During handling of the above exception, another exception occurred:

Traceback (most recent call last):
  File "~/mambaforge/envs/xcd031spy532mat353/lib/python3.10/site-packages/xarray/coding/times.py", line 180, in _decode_cf_datetime_dtype
    result = decode_cf_datetime(example_value, units, calendar, use_cftime)
  File "~/mambaforge/envs/xcd031spy532mat353/lib/python3.10/site-packages/xarray/coding/times.py", line 272, in decode_cf_datetime
    dates = _decode_datetime_with_cftime(
  File "~/mambaforge/envs/xcd031spy532mat353/lib/python3.10/site-packages/xarray/coding/times.py", line 201, in _decode_datetime_with_cftime
    cftime.num2date(num_dates, units, calendar, only_use_cftime_datetimes=True)
  File "src/cftime/_cftime.pyx", line 549, in cftime._cftime.num2date
  File "src/cftime/_cftime.pyx", line 107, in cftime._cftime._dateparse
  File "src/cftime/_cftime.pyx", line 750, in cftime._cftime._parse_date
TypeError: int() argument must be a string, a bytes-like object or a real number, not 'NoneType'

During handling of the above exception, another exception occurred:

Traceback (most recent call last):
  File "<stdin>", line 1, in <module>
  File "~/mambaforge/envs/xcd031spy532mat353/lib/python3.10/site-packages/xarray/backends/api.py", line 531, in open_dataset
    backend_ds = backend.open_dataset(
  File "~mambaforge/envs/xcd031spy532mat353/lib/python3.10/site-packages/xarray/backends/netCDF4_.py", line 569, in open_dataset
    ds = store_entrypoint.open_dataset(
  File "~/mambaforge/envs/xcd031spy532mat353/lib/python3.10/site-packages/xarray/backends/store.py", line 29, in open_dataset
    vars, attrs, coord_names = conventions.decode_cf_variables(
  File "~/mambaforge/envs/xcd031spy532mat353/lib/python3.10/site-packages/xarray/conventions.py", line 521, in decode_cf_variables
    new_vars[k] = decode_cf_variable(
  File "~/mambaforge/envs/xcd031spy532mat353/lib/python3.10/site-packages/xarray/conventions.py", line 369, in decode_cf_variable
    var = times.CFDatetimeCoder(use_cftime=use_cftime).decode(var, name=name)
  File "~/mambaforge/envs/xcd031spy532mat353/lib/python3.10/site-packages/xarray/coding/times.py", line 682, in decode
    dtype = _decode_cf_datetime_dtype(data, units, calendar, self.use_cftime)
  File "~/mambaforge/envs/xcd031spy532mat353/lib/python3.10/site-packages/xarray/coding/times.py", line 190, in _decode_cf_datetime_dtype
    raise ValueError(msg)
ValueError: unable to decode time units 'days since 20O1-1-1' with "calendar '360_day'". Try opening your dataset with decode_times=False or installing cftime if it is not installed.

I wonder if a regex check would be useful to implement?
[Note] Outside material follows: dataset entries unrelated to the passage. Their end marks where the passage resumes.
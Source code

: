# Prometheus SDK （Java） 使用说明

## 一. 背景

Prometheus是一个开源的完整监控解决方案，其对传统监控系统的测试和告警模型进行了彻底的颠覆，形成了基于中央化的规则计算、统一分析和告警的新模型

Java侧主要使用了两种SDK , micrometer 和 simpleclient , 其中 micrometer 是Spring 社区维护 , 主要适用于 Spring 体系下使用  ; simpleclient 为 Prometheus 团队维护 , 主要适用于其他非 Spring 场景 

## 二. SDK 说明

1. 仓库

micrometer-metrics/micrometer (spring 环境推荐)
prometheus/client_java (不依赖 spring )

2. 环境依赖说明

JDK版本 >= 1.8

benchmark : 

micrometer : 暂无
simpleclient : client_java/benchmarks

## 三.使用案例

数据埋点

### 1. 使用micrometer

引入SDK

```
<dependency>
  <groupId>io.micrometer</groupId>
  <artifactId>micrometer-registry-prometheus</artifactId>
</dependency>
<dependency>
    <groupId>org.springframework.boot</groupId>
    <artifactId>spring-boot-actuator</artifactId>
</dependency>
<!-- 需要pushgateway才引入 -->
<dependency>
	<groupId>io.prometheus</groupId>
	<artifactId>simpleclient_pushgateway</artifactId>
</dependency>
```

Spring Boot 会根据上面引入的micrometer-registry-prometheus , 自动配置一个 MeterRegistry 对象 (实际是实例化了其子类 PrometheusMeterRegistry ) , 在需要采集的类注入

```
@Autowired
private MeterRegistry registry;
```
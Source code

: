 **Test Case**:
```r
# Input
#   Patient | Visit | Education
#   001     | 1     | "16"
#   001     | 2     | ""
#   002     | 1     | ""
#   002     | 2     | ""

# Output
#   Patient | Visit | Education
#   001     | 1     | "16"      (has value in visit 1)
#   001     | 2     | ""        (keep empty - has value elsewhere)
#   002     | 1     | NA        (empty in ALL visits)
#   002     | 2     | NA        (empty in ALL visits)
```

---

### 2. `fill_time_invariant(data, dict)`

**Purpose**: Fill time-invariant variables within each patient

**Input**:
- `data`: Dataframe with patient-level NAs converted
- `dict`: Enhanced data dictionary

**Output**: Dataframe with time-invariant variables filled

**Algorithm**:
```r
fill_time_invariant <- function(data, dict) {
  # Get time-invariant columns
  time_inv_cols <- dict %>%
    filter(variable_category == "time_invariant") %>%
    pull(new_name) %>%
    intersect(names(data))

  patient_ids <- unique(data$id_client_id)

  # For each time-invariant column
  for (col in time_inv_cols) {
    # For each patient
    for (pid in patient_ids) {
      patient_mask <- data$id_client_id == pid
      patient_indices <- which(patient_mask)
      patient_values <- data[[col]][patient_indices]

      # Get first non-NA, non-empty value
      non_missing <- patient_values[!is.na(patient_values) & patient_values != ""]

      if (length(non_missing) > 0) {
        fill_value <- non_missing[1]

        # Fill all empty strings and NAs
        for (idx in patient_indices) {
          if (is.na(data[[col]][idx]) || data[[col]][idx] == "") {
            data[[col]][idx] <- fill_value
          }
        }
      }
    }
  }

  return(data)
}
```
This problem tripped me up for a while, and it was not at all obvious that an incorrect character (which looks almost identical, depending on fonts) was the root cause. Testing for a datestring that matches regex r"(?:[0-9][0-9])?[0-9][0-9]-(?:[0-1])?[0-9]-(?:[0-3])?[0-9]" could be a useful test to catch such a fringe case - and point out the issue obviously in the error message. It seems in the CF Conventions docs that there is little leeway in this format, so using "/" or alternative MM-DD-YYYY formats to the standard [YYY]Y-[M]M-[D]D HH:MM:SS.ss [-]0:00

And just because pydata/xarray#7144

@durack1 durack1 changed the title Dealing with highly unusual netcdf time:units with unexpected characters Dealing with netcdf time:units with unexpected characters Oct 8, 2022
@jswhit
Copy link
Collaborator

jswhit commented Oct 11, 2022

A PR that catches this, and adds more leeway in the formatting (consistent with CF) would be welcome.

@durack1
Copy link
Author

durack1 commented Oct 11, 2022

@jswhit I am a little confused how the regex following the CF standards at https://github.com/Unidata/cftime/blob/master/src/cftime/_cftime.pyx#L45-L47 isn't catching this, it's an out-of-bounds character

I'm unfamiliar with this library, so would need some pointers to get started

@jswhit
Copy link
Collaborator

jswhit commented Oct 11, 2022

Sorry, can't be of much help - as the comment says this regex was lifted from http://delete.me.uk/2005/03/iso8601.html but apparently that link no longer exists. I know almost nothing about regexes.

@davidhassell
Copy link
Contributor

Hi - I've looked at this regex in the (dim and distant) past - happy to have take a look here, if that's OK.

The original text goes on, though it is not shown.